** Opening Records supplied block **

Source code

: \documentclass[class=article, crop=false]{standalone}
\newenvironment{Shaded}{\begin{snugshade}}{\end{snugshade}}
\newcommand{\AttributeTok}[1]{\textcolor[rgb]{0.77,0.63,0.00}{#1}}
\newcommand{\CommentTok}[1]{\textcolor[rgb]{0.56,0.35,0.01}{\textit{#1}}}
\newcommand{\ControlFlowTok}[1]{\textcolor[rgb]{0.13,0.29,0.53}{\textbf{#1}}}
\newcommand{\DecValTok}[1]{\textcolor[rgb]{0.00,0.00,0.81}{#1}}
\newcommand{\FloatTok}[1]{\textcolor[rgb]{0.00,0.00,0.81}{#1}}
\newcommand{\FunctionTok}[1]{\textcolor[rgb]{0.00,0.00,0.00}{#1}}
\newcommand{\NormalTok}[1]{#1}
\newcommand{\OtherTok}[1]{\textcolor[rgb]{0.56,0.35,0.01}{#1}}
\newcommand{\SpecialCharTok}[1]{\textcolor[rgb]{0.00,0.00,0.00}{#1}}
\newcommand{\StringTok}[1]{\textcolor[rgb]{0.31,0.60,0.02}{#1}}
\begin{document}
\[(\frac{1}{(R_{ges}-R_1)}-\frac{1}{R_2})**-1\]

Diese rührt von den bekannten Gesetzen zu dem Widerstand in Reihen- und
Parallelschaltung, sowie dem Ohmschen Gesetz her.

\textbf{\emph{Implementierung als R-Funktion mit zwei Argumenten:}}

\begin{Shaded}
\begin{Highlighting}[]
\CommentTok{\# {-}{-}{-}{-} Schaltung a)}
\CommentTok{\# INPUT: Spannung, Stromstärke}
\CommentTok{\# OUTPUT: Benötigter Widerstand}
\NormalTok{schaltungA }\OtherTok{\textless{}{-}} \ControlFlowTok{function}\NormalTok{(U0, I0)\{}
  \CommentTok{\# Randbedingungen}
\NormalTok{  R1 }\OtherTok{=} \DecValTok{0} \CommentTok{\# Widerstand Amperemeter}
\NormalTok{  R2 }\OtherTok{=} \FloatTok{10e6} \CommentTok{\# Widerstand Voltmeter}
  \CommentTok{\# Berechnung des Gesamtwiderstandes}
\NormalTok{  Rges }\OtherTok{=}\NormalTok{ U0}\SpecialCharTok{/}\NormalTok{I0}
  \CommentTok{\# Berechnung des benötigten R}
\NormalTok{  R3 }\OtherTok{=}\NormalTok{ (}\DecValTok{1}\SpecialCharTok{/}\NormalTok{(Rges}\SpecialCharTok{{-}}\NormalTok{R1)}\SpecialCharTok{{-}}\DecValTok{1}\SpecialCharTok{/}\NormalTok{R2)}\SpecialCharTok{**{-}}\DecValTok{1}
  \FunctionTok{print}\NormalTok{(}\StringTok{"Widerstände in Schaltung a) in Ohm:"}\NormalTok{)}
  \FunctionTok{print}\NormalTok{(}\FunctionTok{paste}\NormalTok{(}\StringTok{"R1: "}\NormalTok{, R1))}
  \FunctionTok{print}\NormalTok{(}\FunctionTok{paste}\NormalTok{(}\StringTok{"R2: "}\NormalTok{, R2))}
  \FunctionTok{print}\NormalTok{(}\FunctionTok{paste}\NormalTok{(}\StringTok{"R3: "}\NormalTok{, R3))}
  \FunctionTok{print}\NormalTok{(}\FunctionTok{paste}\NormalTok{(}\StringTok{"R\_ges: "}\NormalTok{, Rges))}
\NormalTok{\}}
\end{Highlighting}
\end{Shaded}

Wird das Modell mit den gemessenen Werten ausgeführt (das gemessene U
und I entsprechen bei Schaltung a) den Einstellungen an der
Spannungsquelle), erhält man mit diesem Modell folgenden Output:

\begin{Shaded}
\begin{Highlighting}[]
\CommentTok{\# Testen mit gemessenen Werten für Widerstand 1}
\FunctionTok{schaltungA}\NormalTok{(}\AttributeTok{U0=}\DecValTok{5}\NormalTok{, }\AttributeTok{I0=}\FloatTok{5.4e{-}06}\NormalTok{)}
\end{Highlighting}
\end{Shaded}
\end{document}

** Closing Records supplied block **

__Work instructions__
Only lines with the word "Berechnung" belong in the answer; copy each of them from the material above.

__Reply__
  \CommentTok{\# Berechnung des Gesamtwiderstandes}
  \CommentTok{\# Berechnung des benötigten R}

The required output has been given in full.